--- What to do ---
Lines to restate from the data below: from the one containing "broader healthcare community" to the one containing "# Introduction", both included. Give them again exactly, and only them.

____________________

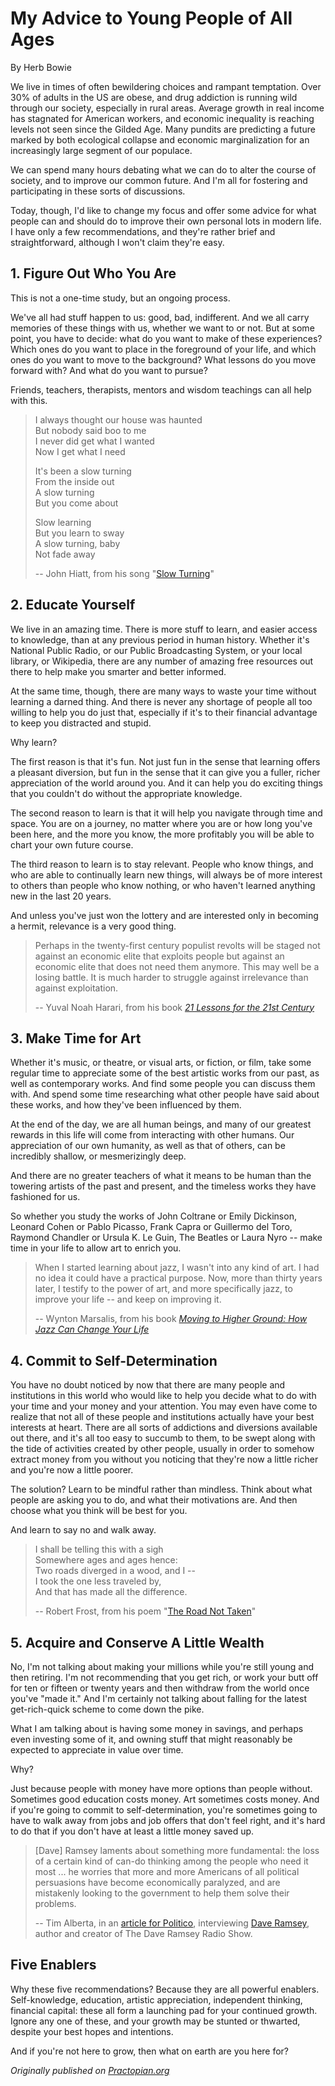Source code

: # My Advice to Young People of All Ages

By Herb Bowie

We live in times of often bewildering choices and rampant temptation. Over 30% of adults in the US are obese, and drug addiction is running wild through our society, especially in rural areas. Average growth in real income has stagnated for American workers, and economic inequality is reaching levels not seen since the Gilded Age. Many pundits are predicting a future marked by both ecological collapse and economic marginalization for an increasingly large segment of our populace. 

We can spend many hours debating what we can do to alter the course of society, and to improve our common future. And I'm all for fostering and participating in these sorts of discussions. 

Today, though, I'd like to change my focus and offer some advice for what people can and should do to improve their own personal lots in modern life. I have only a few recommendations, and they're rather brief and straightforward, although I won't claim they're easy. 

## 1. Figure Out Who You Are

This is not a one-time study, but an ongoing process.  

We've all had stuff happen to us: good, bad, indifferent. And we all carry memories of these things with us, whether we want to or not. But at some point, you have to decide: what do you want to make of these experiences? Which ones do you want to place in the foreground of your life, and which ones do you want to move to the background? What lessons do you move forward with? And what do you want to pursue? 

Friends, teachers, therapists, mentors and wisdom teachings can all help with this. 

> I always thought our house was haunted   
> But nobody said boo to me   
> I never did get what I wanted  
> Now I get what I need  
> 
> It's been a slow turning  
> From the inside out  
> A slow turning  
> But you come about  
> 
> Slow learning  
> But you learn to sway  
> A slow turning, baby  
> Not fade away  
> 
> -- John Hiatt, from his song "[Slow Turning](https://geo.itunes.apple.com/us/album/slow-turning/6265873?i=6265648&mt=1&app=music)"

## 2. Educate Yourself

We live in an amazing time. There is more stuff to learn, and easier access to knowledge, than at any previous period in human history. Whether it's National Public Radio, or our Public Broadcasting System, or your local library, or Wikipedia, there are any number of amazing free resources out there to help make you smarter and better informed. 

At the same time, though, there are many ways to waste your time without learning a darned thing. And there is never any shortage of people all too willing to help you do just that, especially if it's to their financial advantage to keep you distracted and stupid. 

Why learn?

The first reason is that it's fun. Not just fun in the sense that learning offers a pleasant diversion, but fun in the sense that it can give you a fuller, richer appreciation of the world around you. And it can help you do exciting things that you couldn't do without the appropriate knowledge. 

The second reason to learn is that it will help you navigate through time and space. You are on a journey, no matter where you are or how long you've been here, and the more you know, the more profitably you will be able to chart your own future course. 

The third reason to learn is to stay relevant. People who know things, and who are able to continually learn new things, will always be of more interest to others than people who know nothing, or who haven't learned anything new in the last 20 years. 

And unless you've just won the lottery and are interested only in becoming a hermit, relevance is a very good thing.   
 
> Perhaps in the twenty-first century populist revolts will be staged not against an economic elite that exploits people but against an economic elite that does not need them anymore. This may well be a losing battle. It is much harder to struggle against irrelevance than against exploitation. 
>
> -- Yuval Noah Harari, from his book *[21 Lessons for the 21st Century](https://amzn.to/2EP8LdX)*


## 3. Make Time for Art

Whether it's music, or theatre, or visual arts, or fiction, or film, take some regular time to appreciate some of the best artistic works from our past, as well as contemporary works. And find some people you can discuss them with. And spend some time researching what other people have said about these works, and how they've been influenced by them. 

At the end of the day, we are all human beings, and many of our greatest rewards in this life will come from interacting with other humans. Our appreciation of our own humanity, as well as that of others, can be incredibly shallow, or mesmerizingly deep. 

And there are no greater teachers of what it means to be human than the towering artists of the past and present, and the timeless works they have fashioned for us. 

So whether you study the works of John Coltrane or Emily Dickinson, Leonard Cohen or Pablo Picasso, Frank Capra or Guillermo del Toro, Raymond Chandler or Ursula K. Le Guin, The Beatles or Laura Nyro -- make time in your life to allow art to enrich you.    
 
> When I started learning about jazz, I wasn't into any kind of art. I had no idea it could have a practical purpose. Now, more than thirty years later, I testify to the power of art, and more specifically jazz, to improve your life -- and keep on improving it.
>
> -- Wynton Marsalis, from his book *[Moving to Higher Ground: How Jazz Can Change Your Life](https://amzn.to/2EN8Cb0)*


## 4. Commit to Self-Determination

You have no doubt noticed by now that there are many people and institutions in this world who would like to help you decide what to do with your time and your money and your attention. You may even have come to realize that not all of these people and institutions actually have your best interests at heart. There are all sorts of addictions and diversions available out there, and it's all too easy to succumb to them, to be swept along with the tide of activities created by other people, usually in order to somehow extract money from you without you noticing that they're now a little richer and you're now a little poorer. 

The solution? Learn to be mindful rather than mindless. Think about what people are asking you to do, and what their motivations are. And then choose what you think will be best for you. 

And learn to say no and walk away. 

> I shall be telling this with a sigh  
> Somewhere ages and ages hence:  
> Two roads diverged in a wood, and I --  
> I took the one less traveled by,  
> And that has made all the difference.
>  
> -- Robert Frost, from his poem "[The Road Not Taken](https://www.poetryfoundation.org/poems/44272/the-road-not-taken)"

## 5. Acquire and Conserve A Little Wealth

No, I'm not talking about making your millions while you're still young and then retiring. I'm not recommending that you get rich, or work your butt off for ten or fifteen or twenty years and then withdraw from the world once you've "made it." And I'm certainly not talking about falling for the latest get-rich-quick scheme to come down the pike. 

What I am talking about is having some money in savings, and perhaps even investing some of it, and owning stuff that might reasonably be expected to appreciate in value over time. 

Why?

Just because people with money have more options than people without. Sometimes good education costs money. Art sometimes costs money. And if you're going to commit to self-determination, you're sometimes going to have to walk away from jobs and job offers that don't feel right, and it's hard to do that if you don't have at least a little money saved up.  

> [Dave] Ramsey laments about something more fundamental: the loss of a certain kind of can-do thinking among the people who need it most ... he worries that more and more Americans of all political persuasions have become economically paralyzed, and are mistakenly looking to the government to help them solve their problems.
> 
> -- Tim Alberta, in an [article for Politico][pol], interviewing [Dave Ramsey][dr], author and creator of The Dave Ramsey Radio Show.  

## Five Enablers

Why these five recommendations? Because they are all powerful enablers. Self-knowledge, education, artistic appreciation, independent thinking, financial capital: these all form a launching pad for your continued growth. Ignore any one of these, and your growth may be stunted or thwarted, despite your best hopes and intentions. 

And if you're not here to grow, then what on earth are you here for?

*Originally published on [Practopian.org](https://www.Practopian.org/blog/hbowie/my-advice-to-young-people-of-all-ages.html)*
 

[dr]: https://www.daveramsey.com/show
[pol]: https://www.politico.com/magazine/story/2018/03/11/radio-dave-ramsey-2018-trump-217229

____________________

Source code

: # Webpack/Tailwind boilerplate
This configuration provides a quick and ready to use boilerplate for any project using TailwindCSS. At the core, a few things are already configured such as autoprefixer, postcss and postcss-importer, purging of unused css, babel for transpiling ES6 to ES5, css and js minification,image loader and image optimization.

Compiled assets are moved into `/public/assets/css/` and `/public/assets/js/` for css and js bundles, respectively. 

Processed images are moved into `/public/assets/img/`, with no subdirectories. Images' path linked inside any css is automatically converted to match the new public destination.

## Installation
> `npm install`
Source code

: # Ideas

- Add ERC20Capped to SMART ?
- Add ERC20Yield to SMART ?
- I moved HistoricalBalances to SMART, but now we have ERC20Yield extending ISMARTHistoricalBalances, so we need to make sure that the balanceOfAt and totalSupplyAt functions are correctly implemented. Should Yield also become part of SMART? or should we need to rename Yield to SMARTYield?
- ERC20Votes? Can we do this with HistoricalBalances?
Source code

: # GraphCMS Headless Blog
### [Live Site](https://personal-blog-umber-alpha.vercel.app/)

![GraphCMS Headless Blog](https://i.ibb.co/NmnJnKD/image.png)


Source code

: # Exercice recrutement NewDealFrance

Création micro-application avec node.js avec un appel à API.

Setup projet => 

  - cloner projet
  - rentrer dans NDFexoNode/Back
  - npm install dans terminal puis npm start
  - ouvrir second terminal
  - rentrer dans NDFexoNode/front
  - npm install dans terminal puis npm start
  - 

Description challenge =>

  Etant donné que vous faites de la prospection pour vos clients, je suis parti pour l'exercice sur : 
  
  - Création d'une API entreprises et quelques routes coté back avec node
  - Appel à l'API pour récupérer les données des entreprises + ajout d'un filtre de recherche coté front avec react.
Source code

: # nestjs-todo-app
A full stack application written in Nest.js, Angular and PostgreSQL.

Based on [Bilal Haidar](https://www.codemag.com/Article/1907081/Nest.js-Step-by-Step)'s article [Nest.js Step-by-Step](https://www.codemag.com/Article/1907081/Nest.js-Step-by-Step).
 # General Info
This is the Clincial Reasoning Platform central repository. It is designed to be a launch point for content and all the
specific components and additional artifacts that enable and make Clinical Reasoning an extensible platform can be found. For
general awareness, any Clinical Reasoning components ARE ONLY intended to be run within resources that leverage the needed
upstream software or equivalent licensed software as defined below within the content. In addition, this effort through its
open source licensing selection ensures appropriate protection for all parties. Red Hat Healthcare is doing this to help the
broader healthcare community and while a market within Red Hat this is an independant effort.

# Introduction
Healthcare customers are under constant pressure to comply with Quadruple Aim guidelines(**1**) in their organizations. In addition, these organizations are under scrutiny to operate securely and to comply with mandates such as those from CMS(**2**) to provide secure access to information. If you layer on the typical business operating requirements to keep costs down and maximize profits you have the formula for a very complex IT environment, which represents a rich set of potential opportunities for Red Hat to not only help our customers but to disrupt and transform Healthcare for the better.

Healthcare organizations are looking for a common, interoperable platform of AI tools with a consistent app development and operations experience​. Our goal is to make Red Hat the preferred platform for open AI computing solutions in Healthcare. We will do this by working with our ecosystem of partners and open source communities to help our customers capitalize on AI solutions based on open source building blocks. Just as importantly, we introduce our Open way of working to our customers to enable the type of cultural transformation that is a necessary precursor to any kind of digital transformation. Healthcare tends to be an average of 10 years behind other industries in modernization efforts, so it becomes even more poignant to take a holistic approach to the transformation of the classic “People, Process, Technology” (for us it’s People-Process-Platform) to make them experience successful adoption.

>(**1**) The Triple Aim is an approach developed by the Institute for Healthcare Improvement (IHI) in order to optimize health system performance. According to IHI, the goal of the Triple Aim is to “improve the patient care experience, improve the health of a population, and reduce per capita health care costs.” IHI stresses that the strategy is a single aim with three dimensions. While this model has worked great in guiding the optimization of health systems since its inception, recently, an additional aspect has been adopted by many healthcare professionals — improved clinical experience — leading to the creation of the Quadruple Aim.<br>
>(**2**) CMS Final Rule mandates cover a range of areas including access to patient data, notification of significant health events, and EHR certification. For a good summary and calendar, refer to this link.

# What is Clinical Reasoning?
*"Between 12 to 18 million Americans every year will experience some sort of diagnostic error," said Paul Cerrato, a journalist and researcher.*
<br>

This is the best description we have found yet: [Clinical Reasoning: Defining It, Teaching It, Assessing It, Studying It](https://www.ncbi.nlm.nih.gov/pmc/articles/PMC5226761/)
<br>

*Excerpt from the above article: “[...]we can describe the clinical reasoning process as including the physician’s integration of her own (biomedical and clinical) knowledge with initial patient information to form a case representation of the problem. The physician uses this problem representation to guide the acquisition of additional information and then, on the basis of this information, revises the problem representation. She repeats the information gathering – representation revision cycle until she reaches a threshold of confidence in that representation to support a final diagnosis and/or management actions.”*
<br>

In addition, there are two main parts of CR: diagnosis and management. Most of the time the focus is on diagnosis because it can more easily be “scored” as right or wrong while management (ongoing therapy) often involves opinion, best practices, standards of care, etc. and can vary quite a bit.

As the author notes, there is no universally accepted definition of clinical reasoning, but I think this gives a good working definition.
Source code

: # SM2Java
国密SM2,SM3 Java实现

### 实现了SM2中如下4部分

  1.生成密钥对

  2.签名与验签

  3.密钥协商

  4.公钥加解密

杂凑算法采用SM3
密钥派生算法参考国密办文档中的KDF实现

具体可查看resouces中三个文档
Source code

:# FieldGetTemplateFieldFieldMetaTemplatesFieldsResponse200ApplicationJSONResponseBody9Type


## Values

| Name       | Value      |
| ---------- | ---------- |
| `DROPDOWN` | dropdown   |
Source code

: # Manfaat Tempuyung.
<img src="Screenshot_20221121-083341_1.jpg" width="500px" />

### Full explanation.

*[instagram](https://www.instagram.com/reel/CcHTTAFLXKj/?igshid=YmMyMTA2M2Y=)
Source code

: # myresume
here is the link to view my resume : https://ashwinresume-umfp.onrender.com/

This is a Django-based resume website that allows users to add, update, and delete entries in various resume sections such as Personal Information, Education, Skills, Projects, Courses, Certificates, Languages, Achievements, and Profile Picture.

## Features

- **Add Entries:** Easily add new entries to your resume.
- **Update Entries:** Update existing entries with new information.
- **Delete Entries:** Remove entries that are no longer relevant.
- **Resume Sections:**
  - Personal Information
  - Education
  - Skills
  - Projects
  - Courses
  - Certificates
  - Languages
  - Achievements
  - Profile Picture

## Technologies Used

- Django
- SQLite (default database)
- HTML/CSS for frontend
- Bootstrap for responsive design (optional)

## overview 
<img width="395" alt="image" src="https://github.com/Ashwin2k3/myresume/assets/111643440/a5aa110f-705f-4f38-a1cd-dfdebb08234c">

____________________

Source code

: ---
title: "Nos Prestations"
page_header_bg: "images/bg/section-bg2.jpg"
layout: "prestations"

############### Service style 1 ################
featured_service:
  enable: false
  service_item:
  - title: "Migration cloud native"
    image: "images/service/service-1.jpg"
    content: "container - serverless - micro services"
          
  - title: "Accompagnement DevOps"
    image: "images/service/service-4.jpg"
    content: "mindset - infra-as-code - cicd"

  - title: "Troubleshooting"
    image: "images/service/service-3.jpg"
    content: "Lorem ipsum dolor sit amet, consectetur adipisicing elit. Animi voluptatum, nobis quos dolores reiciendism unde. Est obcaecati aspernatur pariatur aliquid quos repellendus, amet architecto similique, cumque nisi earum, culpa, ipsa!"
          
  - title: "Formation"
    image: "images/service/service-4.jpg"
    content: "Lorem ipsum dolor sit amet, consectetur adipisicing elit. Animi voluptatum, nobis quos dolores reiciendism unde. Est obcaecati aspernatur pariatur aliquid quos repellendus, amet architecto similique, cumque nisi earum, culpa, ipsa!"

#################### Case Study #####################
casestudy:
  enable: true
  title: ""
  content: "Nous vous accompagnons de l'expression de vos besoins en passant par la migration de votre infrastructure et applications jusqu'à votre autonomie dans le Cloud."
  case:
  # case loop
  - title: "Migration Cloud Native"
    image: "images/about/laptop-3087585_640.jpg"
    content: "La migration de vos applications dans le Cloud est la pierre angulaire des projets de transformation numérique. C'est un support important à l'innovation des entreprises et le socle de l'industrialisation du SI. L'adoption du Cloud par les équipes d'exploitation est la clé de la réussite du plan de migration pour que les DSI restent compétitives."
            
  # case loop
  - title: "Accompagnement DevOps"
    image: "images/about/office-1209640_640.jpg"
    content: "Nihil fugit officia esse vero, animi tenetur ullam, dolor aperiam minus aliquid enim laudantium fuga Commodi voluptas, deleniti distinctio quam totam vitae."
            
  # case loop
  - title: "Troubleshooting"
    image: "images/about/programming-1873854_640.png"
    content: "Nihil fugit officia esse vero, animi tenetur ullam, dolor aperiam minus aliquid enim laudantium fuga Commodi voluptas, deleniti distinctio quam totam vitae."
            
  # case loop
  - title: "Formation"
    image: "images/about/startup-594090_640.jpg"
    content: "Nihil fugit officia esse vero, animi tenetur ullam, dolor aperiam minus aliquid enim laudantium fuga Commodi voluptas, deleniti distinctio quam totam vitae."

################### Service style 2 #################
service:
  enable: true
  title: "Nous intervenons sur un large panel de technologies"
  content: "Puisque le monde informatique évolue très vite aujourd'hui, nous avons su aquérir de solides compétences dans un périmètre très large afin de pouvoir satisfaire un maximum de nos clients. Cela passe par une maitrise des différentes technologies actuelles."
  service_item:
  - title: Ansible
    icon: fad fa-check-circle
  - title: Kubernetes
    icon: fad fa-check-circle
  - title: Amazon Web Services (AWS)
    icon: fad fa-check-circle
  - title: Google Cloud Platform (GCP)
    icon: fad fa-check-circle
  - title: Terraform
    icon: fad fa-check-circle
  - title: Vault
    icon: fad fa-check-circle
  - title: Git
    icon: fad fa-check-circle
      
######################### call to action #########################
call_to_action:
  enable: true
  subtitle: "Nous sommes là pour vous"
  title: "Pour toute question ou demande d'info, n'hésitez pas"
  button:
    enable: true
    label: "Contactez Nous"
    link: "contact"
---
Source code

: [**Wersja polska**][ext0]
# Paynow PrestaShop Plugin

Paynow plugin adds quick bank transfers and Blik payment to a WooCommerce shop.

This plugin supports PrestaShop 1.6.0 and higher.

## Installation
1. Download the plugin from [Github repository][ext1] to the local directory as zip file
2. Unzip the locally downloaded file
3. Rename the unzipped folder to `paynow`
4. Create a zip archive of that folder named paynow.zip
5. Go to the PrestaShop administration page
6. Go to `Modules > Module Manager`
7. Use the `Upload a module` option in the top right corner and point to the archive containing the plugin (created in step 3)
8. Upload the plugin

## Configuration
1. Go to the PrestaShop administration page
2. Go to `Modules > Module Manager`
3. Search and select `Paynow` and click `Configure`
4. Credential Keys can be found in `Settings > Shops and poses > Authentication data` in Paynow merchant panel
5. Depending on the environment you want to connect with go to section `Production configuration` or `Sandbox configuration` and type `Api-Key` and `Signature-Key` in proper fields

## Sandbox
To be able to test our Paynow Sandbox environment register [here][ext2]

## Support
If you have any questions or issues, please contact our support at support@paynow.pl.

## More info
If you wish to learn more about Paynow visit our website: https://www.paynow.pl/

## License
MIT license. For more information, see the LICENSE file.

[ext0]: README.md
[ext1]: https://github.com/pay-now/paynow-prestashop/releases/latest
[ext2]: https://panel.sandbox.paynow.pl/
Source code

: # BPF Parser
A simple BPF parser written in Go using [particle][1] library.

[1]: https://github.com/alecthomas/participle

____________________

--- Response area ---
broader healthcare community and while a market within Red Hat this is an independant effort.

# Introduction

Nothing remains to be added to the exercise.